Director's Cuts

A Danish filmmaker gives up pretension in favor of cannibal butchers

Jan 26, 2005 at 4:00 am
With all due respect to the inventive barbecue kings who enlivened The Texas Chainsaw Massacre, a pair of deranged Danes called The Green Butchers would likely win the cordon bleu for cannibal cuisine. Hannibal Lecter himself might savor something called "Svend's Chicky-Wickies" -- not poultry at all, of course, but filet of electrician, expertly cut from the tender portion of the unfortunate fellow's leg and lovingly marinated overnight before making its way to the display case in the front of the shop. Predictably, the uninformed but ravenous public clamors for more. Must taste like chicken.

Sound like satire? It is -- or means to be. Relying on everything from Jonathan Swift to the tacky sci-fi classic Soylent Green, writer/director Anders Thomas Jensen here cooks up an elaborate, sometimes tortured allegory about self-esteem, fame and striving for success at any cost. He also suggests, we're chagrined to report, that post-industrial Western society is currently feeding on itself and probably won't survive for long. To be sure, these cautions may compel some of us to switch off the reality show where girls in bikinis are eating live caterpillars and return to our study of the classics. It must also be said that, while intermittently hilarious, the whole thing is a bit overwrought.

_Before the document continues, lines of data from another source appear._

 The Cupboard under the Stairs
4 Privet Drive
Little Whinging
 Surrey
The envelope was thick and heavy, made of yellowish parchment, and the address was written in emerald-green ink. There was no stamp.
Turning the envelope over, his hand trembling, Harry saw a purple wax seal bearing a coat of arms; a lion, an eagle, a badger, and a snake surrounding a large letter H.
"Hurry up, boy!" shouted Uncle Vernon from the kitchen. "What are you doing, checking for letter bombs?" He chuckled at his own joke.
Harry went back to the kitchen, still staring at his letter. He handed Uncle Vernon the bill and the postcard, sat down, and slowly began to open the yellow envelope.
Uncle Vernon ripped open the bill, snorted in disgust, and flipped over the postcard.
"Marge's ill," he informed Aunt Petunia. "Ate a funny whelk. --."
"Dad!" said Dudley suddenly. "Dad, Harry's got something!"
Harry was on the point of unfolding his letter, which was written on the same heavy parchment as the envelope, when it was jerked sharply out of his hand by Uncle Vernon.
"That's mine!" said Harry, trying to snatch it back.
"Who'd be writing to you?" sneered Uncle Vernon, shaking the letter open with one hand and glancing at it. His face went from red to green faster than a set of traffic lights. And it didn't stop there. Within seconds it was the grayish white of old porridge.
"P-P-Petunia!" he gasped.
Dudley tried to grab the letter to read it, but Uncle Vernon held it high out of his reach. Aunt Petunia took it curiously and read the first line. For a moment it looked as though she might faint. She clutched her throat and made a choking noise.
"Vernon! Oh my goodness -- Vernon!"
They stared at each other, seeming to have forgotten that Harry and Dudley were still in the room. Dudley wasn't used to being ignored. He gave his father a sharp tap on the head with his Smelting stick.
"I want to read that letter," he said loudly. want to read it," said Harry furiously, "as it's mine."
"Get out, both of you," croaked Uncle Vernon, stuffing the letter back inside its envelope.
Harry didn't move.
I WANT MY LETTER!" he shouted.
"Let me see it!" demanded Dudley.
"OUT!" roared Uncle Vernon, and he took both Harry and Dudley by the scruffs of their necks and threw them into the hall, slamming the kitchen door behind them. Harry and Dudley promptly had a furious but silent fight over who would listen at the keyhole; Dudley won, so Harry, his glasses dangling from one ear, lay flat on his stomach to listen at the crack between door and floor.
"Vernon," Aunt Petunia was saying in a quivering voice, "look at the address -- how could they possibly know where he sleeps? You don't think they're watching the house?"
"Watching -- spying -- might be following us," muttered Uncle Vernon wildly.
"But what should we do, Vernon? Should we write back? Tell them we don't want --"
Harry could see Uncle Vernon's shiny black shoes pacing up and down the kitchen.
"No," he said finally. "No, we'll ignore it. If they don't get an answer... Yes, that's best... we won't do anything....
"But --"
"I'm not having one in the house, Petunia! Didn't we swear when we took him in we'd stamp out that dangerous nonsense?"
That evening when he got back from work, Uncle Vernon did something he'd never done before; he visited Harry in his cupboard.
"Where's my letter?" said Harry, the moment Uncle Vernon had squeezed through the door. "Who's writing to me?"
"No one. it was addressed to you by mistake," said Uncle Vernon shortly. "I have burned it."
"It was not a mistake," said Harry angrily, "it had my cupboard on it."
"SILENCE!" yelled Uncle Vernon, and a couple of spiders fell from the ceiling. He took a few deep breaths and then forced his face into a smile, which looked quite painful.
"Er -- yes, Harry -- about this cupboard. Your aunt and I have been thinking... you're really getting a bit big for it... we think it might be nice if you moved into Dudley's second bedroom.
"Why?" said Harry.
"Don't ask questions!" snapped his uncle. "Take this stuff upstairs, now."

Jensen (the writer of Italian for Beginners and Wilbur Wants to Kill Himself) was a leading exponent of Denmark's Dogme95 movement, which proposed to humanize the art cinematic by dumping things like special effects, klieg lights, composed music and the individual directorial touch: It succeeded mostly in squeezing the enjoyment out of movies. Happily, the 32-year-old Dane seems now to have broken with the Dogme posse. If anything, Butchers is stylized to a fault, and its maker hovers over the proceedings like a derelict guarding his pint of muscatel. Good for him. It's always beautiful to behold high theory put to rout by necessity.

On the other hand, Jensen's protagonists won't exactly remind you of Butch and Sundance. Svend (Mads Mikkelsen) is a worried striver saddled with a huge inferiority complex. You can criticize him, the butcher says, but please don't disparage his meatballs. Laid-back Bjarne (Nikolaj Lie Kaas) is a stoner who smokes twenty joints a day and has trouble in his past, too: His parents and wife were killed in a car crash; his twin brother, Eigil (also played by Kaas), was left in a coma. For comic relief, our two lifelong victims find themselves under the thumb of a cruel boss -- a bullet-headed autocrat called Holger (Ole Thestrup) who takes fascist glee in sausage-making. "It's almost mythological," he announces, "to kill an animal and then mock it by sticking it in its own intestine."

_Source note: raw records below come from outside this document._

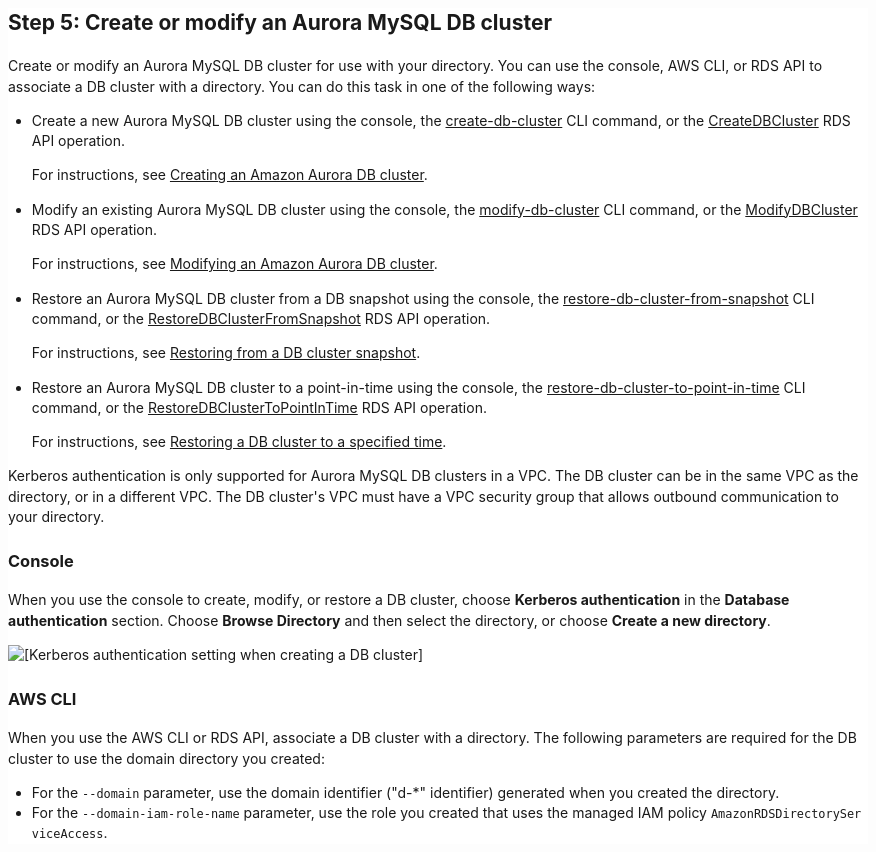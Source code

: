 ## Step 5: Create or modify an Aurora MySQL DB cluster<a name="aurora-mysql-kerberos-setting-up.create-modify"></a>

Create or modify an Aurora MySQL DB cluster for use with your directory\. You can use the console, AWS CLI, or RDS API to associate a DB cluster with a directory\. You can do this task in one of the following ways:
+ Create a new Aurora MySQL DB cluster using the console, the [ create\-db\-cluster](https://docs.aws.amazon.com/cli/latest/reference/rds/create-db-cluster.html) CLI command, or the [CreateDBCluster](https://docs.aws.amazon.com/AmazonRDS/latest/APIReference/API_CreateDBCluster.html) RDS API operation\.

  For instructions, see [Creating an Amazon Aurora DB cluster](Aurora.CreateInstance.md)\.
+ Modify an existing Aurora MySQL DB cluster using the console, the [modify\-db\-cluster](https://docs.aws.amazon.com/cli/latest/reference/rds/modify-db-cluster.html) CLI command, or the [ModifyDBCluster](https://docs.aws.amazon.com/AmazonRDS/latest/APIReference/API_ModifyDBCluster.html) RDS API operation\.

  For instructions, see [Modifying an Amazon Aurora DB cluster](Aurora.Modifying.md)\.
+ Restore an Aurora MySQL DB cluster from a DB snapshot using the console, the [restore\-db\-cluster\-from\-snapshot](https://docs.aws.amazon.com/cli/latest/reference/rds/restore-db-cluster-from-snapshot.html) CLI command, or the [RestoreDBClusterFromSnapshot](https://docs.aws.amazon.com/AmazonRDS/latest/APIReference/API_RestoreDBClusterFromSnapshot.html) RDS API operation\.

  For instructions, see [Restoring from a DB cluster snapshot](aurora-restore-snapshot.md)\.
+ Restore an Aurora MySQL DB cluster to a point\-in\-time using the console, the [ restore\-db\-cluster\-to\-point\-in\-time](https://docs.aws.amazon.com/cli/latest/reference/rds/restore-db-cluster-to-point-in-time.html) CLI command, or the [RestoreDBClusterToPointInTime](https://docs.aws.amazon.com/AmazonRDS/latest/APIReference/API_RestoreDBClusterToPointInTime.html) RDS API operation\.

  For instructions, see [Restoring a DB cluster to a specified time](aurora-pitr.md)\.

Kerberos authentication is only supported for Aurora MySQL DB clusters in a VPC\. The DB cluster can be in the same VPC as the directory, or in a different VPC\. The DB cluster's VPC must have a VPC security group that allows outbound communication to your directory\. 

### Console<a name="aurora-mysql-kerberos-setting-up.create-modify.CON"></a>

When you use the console to create, modify, or restore a DB cluster, choose **Kerberos authentication** in the **Database authentication** section\. Choose **Browse Directory** and then select the directory, or choose **Create a new directory**\.

![\[Kerberos authentication setting when creating a DB cluster\]](http://docs.aws.amazon.com/AmazonRDS/latest/AuroraUserGuide/images/kerberos-auth-create-cluster.png)

### AWS CLI<a name="aurora-mysql-kerberos-setting-up.create-modify.CLI"></a>

When you use the AWS CLI or RDS API, associate a DB cluster with a directory\. The following parameters are required for the DB cluster to use the domain directory you created:
+ For the `--domain` parameter, use the domain identifier \("d\-\*" identifier\) generated when you created the directory\.
+ For the `--domain-iam-role-name` parameter, use the role you created that uses the managed IAM policy `AmazonRDSDirectoryServiceAccess`\.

Good Christ. Where's the nearest vegan market?

To escape Holger, Svend and Bjarne decide to open their own, competing butcher shop in the village where they all live. As you might expect, these bunglers fail miserably until an accident in the meat locker produces their unusual specialty of the house. That soon brings crowds, a local TV crew and unforeseen success. It also points the proprietors toward murder, so great does the demand for Svend's Chicky-Wickies grow. Cannibalism has its limits as a black-comic device, but that seems not to have occurred to Jensen. After slicing up their real estate agent, a Swedish tourist and a few other people, the butchers learn about a local minister who survived a remote plane crash by eating his wife, and even Bjarne's new girlfriend and his miraculously reawakened, gentle idiot brother are in danger of winding up on ice at six bucks a pound. About this point, The Green Butchers tries a lot harder than you might like to be sweet and meaningful, as well as macabre. But it never really gets ahold of the big social and political issues it's flirting with.

As a comedy about eating people, Jean-Pierre Jeunet and Marc Caro's enduring cult hit Delicatessen is far superior -- not least for the nightmarish qualities of the apartment building where it was set. For pure, grisly delight, it's hard to top the aforementioned Dr. Lecter, student of the brain and sometimes consumer of same. What we have with The Green Butchers is a kind of near-miss, wonderfully funny in places but so burdened by sophomoric symbolism and silly portents that you soon feel like opting for the spinach salad and letting it go at that.